- **TASK DESCRIPTION**
Your answer must hold only the lines below from the line containing "name: notFound" through the line containing "step by step", each reproduced exactly.

┌─ DATA FOR THIS EXERCISE

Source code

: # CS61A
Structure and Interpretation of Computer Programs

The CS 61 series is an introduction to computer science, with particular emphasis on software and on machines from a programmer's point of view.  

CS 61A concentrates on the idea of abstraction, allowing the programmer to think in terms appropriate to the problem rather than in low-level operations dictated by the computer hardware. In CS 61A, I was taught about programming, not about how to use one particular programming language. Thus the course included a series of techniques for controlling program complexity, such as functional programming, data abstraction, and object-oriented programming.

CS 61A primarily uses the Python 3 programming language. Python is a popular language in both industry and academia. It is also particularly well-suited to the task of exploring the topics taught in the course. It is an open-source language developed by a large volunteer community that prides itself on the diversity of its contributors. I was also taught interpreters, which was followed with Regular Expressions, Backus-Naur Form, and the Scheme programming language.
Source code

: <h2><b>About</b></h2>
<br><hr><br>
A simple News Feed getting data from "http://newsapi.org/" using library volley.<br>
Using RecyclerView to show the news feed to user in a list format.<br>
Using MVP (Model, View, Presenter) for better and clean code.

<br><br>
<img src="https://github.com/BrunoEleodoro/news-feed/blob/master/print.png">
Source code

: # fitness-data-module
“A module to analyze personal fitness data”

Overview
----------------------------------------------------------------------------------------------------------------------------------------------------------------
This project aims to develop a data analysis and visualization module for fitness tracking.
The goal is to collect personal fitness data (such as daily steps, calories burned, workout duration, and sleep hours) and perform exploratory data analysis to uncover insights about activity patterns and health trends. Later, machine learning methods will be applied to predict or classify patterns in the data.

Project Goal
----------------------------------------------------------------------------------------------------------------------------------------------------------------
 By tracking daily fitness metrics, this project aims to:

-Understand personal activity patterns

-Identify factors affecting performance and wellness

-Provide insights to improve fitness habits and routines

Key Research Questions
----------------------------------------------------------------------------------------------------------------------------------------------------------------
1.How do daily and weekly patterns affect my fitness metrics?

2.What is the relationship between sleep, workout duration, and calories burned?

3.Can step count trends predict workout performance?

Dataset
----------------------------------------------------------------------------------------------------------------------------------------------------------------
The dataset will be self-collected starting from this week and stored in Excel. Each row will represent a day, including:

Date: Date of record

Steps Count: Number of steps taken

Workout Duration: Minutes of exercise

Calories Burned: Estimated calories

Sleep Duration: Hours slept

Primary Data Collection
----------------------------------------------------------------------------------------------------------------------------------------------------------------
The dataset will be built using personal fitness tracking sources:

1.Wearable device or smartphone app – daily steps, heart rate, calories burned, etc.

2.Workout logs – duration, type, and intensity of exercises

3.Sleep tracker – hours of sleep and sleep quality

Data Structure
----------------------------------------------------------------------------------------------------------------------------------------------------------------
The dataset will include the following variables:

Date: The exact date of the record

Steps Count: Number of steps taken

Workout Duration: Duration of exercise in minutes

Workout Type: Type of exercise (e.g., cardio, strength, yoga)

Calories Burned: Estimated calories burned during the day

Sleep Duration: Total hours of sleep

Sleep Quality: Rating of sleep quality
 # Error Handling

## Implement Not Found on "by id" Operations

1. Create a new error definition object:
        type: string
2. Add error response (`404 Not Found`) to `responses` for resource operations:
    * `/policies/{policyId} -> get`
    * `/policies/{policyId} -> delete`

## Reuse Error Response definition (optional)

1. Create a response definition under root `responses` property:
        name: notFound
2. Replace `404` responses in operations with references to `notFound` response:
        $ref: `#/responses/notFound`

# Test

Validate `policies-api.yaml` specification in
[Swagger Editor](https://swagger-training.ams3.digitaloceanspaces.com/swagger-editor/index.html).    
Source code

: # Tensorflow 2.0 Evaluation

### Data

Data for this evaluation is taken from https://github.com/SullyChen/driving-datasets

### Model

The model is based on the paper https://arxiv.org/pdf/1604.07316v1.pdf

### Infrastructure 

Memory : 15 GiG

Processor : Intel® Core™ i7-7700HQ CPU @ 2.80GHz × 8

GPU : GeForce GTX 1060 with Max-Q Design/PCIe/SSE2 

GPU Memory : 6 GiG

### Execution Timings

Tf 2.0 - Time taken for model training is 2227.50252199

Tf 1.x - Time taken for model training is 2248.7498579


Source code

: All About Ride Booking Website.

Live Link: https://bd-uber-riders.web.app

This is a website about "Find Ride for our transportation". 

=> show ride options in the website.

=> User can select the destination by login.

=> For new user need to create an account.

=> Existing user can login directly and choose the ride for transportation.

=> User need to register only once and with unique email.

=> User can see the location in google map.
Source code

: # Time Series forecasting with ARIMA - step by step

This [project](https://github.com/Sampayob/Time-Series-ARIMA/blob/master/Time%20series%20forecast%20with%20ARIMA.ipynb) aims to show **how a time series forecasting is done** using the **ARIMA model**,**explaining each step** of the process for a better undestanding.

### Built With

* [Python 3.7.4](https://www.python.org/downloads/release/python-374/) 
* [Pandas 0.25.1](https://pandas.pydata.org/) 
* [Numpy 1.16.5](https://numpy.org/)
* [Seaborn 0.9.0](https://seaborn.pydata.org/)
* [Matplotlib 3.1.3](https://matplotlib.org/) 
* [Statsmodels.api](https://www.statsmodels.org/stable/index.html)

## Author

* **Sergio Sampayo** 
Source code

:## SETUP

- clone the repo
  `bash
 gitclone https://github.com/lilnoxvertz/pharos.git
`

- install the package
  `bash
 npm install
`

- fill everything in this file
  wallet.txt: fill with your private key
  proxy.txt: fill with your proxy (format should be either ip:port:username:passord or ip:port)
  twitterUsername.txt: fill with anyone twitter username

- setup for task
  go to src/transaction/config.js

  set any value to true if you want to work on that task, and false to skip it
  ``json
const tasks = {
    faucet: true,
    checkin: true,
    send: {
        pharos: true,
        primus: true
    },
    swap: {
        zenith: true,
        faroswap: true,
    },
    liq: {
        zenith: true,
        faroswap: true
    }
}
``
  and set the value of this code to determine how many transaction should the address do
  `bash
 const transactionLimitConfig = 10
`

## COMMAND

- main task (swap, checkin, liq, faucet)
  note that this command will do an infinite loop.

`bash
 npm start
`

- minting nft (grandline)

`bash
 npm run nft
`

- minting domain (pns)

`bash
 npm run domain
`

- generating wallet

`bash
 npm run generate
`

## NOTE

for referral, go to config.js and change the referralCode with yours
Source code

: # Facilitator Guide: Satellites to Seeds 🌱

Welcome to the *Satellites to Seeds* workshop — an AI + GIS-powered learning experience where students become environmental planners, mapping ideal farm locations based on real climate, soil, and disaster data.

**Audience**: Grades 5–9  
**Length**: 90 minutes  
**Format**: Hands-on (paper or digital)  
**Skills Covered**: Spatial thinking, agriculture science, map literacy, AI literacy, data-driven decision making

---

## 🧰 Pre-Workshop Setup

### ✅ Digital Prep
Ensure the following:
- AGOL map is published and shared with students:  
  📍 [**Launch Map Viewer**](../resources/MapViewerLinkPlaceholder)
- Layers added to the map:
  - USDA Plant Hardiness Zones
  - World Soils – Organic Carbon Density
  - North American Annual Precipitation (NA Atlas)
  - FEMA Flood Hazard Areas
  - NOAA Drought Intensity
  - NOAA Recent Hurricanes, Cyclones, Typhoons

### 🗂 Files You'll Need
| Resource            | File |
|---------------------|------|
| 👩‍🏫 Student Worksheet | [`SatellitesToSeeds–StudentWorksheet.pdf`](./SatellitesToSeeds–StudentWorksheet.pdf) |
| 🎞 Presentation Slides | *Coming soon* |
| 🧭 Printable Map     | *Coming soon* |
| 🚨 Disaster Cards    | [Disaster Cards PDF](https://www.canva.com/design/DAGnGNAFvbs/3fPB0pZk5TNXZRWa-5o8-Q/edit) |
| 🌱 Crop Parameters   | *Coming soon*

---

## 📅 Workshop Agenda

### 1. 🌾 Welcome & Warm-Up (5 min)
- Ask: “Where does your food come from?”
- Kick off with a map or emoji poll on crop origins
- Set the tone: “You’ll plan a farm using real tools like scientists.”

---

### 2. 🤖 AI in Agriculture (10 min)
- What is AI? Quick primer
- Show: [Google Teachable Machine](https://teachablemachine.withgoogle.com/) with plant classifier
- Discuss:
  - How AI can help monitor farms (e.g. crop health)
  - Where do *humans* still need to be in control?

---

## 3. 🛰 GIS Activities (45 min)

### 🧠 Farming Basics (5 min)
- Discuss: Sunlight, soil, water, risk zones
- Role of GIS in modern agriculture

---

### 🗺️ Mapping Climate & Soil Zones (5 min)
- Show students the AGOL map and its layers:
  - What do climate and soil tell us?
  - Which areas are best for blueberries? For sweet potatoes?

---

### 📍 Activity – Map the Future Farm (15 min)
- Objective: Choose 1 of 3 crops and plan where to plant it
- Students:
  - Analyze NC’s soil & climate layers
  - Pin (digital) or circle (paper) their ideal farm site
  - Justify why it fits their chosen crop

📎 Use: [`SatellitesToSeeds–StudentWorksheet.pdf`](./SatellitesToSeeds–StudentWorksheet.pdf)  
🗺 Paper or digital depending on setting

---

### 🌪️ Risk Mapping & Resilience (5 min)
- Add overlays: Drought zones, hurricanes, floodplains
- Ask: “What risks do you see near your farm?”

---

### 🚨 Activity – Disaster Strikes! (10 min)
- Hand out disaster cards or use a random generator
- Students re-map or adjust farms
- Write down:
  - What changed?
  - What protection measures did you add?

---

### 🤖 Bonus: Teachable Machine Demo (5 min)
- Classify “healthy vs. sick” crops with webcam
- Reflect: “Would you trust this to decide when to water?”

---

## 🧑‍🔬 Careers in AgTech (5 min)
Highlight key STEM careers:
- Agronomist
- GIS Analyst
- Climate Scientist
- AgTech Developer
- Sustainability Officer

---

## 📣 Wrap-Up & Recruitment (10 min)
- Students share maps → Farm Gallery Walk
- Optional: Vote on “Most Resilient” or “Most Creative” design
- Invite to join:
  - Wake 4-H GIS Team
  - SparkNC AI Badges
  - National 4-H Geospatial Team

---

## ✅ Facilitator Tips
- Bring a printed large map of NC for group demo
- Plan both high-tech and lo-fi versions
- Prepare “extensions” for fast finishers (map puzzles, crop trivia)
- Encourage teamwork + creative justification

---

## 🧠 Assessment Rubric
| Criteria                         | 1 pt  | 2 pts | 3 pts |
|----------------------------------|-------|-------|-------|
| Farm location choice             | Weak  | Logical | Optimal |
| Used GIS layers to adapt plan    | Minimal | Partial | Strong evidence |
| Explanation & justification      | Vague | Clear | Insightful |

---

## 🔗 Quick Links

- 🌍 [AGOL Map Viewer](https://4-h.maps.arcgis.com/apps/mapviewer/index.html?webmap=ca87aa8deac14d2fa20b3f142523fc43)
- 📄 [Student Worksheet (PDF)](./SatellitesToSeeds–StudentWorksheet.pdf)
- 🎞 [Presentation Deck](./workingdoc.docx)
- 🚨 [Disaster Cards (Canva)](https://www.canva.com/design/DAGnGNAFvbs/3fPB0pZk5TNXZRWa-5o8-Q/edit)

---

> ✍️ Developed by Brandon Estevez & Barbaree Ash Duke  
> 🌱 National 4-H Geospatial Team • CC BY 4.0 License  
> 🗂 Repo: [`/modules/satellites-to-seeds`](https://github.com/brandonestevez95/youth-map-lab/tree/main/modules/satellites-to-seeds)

└─

- **SOLUTION TO THIS TASK**
        name: notFound
2. Replace `404` responses in operations with references to `notFound` response:
        $ref: `#/responses/notFound`

# Test

Validate `policies-api.yaml` specification in
[Swagger Editor](https://swagger-training.ams3.digitaloceanspaces.com/swagger-editor/index.html).    
Source code

: # Tensorflow 2.0 Evaluation

### Data

Data for this evaluation is taken from https://github.com/SullyChen/driving-datasets

### Model

The model is based on the paper https://arxiv.org/pdf/1604.07316v1.pdf

### Infrastructure 

Memory : 15 GiG

Processor : Intel® Core™ i7-7700HQ CPU @ 2.80GHz × 8

GPU : GeForce GTX 1060 with Max-Q Design/PCIe/SSE2 

GPU Memory : 6 GiG

### Execution Timings

Tf 2.0 - Time taken for model training is 2227.50252199

Tf 1.x - Time taken for model training is 2248.7498579


Source code

: All About Ride Booking Website.

Live Link: https://bd-uber-riders.web.app

This is a website about "Find Ride for our transportation". 

=> show ride options in the website.

=> User can select the destination by login.

=> For new user need to create an account.

=> Existing user can login directly and choose the ride for transportation.

=> User need to register only once and with unique email.

=> User can see the location in google map.
Source code

: # Time Series forecasting with ARIMA - step by step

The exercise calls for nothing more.